Hazy sky spoils eclipse party

By By Melissa Oveson and By Melissa Oveson

By Melissa Oveson

Although clouds blocked their view, students and community members gathered atop the Physics Building hoping to catch a glimpse of last week’s lunar eclipse.

A total lunar eclipse happens when the Earth aligns with the sun and the moon, placing the moon in the Earth’s shadow. Lunar eclipses can vary in time, with the full duration ranging from two to four hours. Totality, when the moon is completely in Earth’s shadow, lasts between 15 and 50 minutes.

Wednesday night’s lunar eclipse was visible from the Americas, Africa and Europe.

“There are actually two or three lunar eclipses a year,” said Paul Ricketts, a senior in physics who operates the U’s observatory. “But this is the last total eclipse seen from Utah until 2010.”

During a lunar eclipse, the moon appears to take on a dark orange or reddish color from indirect rays of sunlight reaching the moon’s surface and the amount of dust in the atmosphere. This would be hard to see with all the bright lights around campus and downtown, Ricketts said. People in rural areas or with telescopes, such as those at the observatory, can see the color best.

Heidi Frank, event coordinator in the department of physics, said that the lunar eclipse, which occurred around 6 p.m., was important because it happened at a time when most people were still awake to view it. She joked with Ricketts about being one of few fanatics who set their alarms to witness an eclipse at 4 a.m. in August.

Taylor Cunningham, an exercise and sport science major, said he was disappointed that clouds covered the eclipse. His interest in the eclipse came from an astronomy class he enrolled in this semester. Although he didn’t get to see the moon, Cunningham observed Mars and several stars throughout the night.

In addition to the eclipse event, the observatory offers star parties several times a month to students and community members.

“There really is a big mix of people that come here,” Ricketts said. “Unless it’s 6 degrees outside, people will always come.”

With a growing interest in astronomy at the U, the physics department is committed to extending the astronomy program. Frank said the department is hiring five new professors and hopes to have an astronomy major available for students within the next five years.

“Astronomy is the pop culture of science,” Frank said. “It’s a popular area because people believe it’s not as scary as physics.”

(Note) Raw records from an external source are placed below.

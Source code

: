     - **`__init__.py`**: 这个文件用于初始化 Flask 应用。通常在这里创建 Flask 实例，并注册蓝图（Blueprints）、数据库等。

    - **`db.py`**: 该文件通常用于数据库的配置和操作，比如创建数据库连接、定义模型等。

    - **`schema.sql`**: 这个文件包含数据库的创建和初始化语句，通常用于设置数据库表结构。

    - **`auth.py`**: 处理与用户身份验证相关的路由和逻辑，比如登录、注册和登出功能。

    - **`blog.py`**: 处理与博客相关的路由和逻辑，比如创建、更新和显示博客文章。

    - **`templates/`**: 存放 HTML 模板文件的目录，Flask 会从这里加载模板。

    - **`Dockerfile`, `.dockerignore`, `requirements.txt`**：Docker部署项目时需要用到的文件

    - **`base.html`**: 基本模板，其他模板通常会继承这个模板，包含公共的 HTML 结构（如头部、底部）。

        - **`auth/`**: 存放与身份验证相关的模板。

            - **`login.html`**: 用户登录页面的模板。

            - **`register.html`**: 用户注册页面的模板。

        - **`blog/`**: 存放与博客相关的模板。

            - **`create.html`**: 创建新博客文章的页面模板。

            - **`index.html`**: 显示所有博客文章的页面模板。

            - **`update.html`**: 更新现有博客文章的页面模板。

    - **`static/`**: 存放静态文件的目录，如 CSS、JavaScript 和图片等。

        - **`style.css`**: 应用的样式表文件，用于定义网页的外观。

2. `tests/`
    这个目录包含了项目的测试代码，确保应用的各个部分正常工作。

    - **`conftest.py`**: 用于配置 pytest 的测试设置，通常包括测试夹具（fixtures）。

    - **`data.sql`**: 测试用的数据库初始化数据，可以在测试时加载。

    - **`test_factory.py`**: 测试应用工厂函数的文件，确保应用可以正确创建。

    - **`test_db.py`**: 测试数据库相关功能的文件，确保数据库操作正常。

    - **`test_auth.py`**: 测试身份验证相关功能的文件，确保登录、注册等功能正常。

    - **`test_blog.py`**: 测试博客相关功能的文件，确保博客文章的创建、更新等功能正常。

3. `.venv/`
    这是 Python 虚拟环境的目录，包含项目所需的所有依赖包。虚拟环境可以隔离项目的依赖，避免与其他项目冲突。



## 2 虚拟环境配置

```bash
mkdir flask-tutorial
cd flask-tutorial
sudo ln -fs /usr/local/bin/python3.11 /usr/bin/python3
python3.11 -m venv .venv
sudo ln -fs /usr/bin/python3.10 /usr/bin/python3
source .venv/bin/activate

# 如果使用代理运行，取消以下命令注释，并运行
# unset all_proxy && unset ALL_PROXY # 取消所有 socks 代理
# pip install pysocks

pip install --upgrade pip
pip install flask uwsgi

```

The program offers an astronomy minor that became available to students in the Fall of 2006, Ricketts said, adding that most students who pursue the minor are math and science majors because the fields greatly overlap.

Although some students were disappointed by Wednesday’s hazy sky, many said they would be back to observe other events occurring around the universe.

“I like watching stars, it’s interesting,” said Bidzina Kekelia, a doctoral student in mechanical engineering. “I want to come back and see more.”